What is being asked »
Give again, word for word, every line in the entries below from the line with "We encourage the use and reuse" up to and including the line with "- **Peer-reviewed article**: Reproducibility", and no other line.

Records for the task »
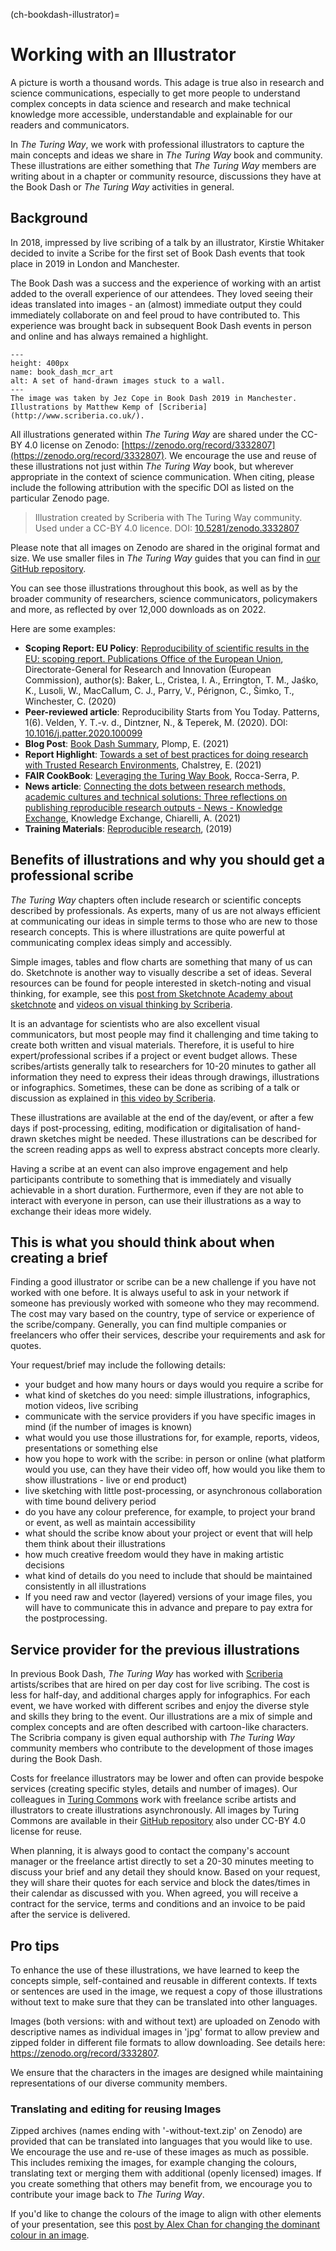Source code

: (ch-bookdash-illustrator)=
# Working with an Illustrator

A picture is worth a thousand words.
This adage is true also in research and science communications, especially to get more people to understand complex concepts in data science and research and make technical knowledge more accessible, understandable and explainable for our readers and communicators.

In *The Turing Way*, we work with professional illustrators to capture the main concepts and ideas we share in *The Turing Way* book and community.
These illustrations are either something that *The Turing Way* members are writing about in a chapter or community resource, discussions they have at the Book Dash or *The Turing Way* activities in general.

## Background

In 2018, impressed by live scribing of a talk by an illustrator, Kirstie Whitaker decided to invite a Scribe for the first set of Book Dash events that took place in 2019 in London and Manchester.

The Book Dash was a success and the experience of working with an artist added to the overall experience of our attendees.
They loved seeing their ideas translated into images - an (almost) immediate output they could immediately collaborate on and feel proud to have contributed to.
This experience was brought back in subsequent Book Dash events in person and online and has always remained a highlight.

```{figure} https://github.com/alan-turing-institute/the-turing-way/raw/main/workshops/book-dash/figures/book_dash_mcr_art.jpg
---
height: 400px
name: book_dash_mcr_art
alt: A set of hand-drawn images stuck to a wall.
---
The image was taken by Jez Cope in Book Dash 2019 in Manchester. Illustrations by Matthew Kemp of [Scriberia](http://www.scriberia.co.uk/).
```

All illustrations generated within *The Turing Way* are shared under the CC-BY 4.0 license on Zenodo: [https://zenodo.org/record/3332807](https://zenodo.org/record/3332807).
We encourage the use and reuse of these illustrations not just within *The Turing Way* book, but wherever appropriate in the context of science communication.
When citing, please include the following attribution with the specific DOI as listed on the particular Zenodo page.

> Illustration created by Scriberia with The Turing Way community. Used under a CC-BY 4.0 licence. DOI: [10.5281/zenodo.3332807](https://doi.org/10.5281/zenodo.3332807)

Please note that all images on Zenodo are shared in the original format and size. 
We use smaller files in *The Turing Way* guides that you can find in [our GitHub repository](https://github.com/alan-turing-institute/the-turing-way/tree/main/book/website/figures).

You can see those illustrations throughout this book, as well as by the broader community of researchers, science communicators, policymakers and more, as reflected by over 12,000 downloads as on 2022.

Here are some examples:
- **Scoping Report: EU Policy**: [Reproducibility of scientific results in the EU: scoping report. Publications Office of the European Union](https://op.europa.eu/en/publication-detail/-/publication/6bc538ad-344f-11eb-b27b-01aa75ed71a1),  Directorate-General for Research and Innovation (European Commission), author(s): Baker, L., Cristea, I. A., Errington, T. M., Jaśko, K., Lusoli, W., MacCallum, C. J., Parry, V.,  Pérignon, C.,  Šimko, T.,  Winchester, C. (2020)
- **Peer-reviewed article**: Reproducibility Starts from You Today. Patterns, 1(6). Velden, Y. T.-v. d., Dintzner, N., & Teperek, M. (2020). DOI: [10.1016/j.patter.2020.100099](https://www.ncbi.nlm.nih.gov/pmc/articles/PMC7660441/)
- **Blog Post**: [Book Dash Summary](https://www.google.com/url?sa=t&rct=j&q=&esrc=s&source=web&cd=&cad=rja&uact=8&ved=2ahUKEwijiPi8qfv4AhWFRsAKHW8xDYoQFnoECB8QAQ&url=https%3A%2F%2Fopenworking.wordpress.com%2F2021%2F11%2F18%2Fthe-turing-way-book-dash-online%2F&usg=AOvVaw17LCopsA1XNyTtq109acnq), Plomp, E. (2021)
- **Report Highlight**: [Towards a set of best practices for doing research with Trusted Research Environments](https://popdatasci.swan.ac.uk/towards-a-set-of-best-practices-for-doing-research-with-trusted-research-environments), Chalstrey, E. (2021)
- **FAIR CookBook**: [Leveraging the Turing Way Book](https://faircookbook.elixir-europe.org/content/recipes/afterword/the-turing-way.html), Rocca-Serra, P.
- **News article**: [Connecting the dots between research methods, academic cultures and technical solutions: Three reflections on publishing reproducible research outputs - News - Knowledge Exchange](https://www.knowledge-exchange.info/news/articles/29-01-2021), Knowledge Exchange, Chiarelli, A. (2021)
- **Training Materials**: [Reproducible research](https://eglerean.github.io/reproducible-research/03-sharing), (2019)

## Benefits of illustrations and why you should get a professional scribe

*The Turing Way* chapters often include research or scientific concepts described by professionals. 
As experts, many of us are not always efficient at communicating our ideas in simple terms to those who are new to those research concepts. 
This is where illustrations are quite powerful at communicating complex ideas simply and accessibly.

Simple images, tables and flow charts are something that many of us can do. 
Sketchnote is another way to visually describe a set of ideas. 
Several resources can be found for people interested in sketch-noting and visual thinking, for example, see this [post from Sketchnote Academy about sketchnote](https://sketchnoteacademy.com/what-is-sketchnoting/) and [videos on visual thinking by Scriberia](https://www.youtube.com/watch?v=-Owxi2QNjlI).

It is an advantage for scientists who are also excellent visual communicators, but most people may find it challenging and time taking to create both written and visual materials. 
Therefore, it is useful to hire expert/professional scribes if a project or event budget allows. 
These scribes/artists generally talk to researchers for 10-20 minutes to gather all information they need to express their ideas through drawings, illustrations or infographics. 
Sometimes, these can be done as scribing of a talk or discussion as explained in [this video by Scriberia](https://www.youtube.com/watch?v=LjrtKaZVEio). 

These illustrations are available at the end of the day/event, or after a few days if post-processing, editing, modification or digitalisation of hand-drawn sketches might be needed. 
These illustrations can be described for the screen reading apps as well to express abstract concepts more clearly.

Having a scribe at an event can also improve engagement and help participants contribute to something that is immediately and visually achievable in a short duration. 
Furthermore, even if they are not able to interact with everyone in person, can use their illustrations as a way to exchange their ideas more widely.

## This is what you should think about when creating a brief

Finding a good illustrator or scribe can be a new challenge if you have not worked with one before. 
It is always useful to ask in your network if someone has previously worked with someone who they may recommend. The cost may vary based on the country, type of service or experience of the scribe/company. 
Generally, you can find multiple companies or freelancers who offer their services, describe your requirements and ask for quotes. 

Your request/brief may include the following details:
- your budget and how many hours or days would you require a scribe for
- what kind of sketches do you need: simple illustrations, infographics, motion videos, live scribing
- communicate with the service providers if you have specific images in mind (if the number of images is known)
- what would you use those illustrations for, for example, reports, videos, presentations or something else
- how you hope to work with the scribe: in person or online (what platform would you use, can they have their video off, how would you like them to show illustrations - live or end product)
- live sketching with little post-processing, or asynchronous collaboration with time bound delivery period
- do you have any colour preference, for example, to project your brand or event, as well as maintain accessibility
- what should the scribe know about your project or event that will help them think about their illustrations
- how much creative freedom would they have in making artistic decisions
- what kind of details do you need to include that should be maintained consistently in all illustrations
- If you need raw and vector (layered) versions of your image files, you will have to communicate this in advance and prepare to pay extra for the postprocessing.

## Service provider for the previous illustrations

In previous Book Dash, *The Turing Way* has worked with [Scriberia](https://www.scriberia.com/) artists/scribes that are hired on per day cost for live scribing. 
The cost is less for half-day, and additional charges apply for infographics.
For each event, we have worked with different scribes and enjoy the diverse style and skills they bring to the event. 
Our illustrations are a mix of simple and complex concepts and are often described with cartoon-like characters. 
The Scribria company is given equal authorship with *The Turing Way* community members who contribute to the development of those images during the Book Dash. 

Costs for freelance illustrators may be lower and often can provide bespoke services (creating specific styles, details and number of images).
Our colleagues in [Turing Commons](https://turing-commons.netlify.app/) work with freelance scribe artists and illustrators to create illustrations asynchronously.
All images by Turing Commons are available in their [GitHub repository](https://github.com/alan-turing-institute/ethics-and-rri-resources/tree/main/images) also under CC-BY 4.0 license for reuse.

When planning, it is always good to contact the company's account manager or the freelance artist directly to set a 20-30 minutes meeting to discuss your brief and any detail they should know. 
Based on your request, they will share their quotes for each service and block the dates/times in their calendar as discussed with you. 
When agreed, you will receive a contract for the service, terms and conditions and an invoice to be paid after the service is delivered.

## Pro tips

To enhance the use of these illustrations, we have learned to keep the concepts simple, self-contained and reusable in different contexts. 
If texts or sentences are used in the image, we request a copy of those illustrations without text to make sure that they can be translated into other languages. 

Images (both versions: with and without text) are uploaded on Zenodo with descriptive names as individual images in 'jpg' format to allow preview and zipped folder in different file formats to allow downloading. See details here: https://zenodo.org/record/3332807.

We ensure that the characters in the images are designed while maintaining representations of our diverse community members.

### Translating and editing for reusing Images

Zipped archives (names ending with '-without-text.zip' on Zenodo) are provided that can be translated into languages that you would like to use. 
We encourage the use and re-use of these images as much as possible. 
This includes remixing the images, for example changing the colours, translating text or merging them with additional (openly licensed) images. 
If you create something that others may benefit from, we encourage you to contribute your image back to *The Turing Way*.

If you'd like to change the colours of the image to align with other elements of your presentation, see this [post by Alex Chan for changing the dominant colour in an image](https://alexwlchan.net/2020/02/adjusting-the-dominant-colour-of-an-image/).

Problem solution »
We encourage the use and reuse of these illustrations not just within *The Turing Way* book, but wherever appropriate in the context of science communication.
When citing, please include the following attribution with the specific DOI as listed on the particular Zenodo page.

> Illustration created by Scriberia with The Turing Way community. Used under a CC-BY 4.0 licence. DOI: [10.5281/zenodo.3332807](https://doi.org/10.5281/zenodo.3332807)

Please note that all images on Zenodo are shared in the original format and size. 
We use smaller files in *The Turing Way* guides that you can find in [our GitHub repository](https://github.com/alan-turing-institute/the-turing-way/tree/main/book/website/figures).

You can see those illustrations throughout this book, as well as by the broader community of researchers, science communicators, policymakers and more, as reflected by over 12,000 downloads as on 2022.

Here are some examples:
- **Scoping Report: EU Policy**: [Reproducibility of scientific results in the EU: scoping report. Publications Office of the European Union](https://op.europa.eu/en/publication-detail/-/publication/6bc538ad-344f-11eb-b27b-01aa75ed71a1),  Directorate-General for Research and Innovation (European Commission), author(s): Baker, L., Cristea, I. A., Errington, T. M., Jaśko, K., Lusoli, W., MacCallum, C. J., Parry, V.,  Pérignon, C.,  Šimko, T.,  Winchester, C. (2020)
- **Peer-reviewed article**: Reproducibility Starts from You Today. Patterns, 1(6). Velden, Y. T.-v. d., Dintzner, N., & Teperek, M. (2020). DOI: [10.1016/j.patter.2020.100099](https://www.ncbi.nlm.nih.gov/pmc/articles/PMC7660441/)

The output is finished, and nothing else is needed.